» **To do**
Your answer should be every line with the word "University", copied from the data below.

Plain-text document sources
▬▬▬▬▬▬
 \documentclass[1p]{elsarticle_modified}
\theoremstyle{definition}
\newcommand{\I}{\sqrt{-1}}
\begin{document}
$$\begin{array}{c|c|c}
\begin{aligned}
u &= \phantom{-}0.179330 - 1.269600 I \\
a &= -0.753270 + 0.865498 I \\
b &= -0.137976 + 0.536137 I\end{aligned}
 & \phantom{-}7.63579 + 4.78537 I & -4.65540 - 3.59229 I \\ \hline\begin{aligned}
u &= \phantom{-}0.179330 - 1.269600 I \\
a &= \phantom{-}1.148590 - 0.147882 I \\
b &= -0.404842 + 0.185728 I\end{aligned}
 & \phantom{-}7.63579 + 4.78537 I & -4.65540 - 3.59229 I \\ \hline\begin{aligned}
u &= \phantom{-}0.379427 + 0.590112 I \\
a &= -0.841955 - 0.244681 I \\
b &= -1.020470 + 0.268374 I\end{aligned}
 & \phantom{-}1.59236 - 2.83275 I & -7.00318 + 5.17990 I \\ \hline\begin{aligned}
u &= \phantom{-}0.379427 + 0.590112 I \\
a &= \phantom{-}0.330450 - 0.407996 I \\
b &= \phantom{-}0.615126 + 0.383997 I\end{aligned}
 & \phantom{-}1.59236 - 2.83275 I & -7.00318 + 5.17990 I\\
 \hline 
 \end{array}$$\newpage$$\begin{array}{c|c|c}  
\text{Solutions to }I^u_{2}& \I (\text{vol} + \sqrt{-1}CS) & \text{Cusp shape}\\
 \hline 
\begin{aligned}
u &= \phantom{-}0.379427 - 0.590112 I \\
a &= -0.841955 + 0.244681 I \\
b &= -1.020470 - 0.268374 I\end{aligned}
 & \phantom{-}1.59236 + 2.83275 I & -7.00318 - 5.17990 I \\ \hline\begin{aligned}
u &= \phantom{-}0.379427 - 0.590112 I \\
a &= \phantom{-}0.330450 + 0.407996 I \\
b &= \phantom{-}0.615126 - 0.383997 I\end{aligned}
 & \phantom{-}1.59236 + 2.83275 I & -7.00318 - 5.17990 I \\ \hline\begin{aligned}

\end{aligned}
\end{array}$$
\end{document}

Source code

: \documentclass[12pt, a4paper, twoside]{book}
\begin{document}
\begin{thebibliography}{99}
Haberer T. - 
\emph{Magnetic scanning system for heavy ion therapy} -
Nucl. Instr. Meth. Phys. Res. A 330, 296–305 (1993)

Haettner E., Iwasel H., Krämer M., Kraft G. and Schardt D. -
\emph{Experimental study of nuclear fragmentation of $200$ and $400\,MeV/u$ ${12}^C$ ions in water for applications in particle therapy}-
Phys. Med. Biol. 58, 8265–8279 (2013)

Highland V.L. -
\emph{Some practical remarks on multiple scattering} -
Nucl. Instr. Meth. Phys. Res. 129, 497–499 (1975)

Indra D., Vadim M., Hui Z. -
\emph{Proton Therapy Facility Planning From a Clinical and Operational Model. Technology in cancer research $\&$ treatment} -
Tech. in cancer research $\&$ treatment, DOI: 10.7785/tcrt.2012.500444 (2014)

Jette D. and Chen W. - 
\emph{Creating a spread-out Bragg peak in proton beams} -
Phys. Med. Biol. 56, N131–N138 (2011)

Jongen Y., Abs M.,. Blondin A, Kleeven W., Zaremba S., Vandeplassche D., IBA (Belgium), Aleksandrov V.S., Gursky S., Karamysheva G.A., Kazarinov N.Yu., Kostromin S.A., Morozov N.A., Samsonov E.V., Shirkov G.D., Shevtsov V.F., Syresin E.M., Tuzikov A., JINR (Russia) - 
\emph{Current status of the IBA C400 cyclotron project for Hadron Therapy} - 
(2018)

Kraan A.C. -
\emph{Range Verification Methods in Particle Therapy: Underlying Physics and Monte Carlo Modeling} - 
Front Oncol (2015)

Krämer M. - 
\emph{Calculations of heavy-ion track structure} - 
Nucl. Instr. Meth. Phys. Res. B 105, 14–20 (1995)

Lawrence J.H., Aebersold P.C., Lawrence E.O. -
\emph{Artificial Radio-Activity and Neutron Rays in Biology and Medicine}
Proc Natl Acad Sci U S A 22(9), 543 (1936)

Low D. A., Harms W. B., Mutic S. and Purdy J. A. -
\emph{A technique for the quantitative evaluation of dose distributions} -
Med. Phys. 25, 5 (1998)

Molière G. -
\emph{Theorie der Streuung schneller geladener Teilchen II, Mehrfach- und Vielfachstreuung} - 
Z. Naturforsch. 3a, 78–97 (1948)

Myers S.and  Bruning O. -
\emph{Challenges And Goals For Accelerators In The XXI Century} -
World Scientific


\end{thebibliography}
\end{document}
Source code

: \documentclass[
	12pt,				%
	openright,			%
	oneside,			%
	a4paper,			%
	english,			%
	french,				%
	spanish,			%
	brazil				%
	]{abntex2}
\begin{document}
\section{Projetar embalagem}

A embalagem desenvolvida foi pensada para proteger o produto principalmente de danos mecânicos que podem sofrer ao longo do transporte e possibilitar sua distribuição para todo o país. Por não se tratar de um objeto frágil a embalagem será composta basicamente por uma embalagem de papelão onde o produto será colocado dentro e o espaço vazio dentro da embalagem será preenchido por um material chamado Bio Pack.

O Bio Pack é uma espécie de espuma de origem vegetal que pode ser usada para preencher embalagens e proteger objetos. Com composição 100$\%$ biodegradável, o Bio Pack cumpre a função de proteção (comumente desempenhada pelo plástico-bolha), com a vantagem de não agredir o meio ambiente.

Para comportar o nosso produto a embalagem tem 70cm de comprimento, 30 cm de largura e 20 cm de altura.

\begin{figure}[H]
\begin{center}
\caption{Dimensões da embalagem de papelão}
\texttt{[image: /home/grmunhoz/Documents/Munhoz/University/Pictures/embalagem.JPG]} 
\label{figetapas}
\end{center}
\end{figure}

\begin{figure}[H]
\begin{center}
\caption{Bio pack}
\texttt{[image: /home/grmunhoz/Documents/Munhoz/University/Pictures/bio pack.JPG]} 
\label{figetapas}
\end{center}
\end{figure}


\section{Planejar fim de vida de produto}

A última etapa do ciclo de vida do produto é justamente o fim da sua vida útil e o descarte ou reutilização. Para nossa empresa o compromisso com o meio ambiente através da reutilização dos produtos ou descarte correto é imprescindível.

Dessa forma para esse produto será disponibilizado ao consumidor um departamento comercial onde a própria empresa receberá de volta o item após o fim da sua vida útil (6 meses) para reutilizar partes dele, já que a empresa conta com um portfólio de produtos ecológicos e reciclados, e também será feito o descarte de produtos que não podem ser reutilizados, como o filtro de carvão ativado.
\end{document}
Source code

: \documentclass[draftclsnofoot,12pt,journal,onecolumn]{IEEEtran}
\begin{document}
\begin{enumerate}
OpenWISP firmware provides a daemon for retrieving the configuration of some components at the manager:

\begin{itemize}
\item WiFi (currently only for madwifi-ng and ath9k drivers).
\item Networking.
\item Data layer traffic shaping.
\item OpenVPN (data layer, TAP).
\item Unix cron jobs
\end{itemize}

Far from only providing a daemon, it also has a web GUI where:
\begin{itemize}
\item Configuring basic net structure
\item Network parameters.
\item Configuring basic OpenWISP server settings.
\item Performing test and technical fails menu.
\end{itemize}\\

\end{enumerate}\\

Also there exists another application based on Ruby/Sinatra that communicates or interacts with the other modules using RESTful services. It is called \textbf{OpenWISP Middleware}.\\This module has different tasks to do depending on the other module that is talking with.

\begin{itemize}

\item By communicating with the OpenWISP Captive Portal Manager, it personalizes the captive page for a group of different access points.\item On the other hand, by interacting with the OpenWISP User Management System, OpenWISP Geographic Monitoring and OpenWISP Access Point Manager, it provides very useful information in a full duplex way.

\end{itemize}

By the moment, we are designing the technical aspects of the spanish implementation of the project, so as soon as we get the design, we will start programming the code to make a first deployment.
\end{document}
▬▬▬▬▬▬
» **Solution for this problem**
\texttt{[image: /home/grmunhoz/Documents/Munhoz/University/Pictures/embalagem.JPG]} 
\texttt{[image: /home/grmunhoz/Documents/Munhoz/University/Pictures/bio pack.JPG]} 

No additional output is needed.